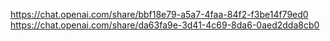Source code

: https://chat.openai.com/share/bbf18e79-a5a7-4faa-84f2-f3be14f79ed0
https://chat.openai.com/share/da63fa9e-3d41-4c69-8da6-0aed2dda8cb0
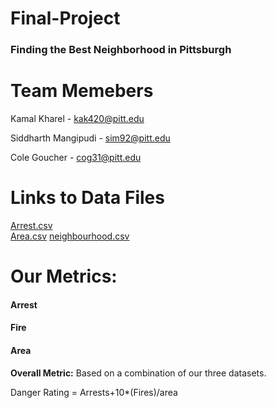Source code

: # Final-Project
### Finding the Best Neighborhood in Pittsburgh 
# Team Memebers 
Kamal Kharel - kak420@pitt.edu

Siddharth Mangipudi - sim92@pitt.edu

Cole Goucher - cog31@pitt.edu 

# Links to Data Files 
[Arrest.csv](https://data.wprdc.org/datastore/dump/e03a89dd-134a-4ee8-a2bd-62c40aeebc6f)  
[Area.csv](https://data.wprdc.org/datastore/dump/668d7238-cfd2-492e-b397-51a6e74182ff)
[neighbourhood.csv](https://jupyterhub.sci.pitt.edu/user/sim92/files/Final-Project/neighbourhood.csv?_xsrf=2%7C280b3296%7C765faf9eeb72ea8d37efeec0d95d0ab7%7C1701568940)

# Our Metrics: 
#### Arrest  
#### Fire 
#### Area 

**Overall Metric:** Based on a combination of our three datasets. 

Danger Rating  = Arrests+10*(Fires)/area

▶ **Instructions to follow**
What is the number of lines in the data holding the word "Project"? Reply with that number only.

▶ **Exercise result**
2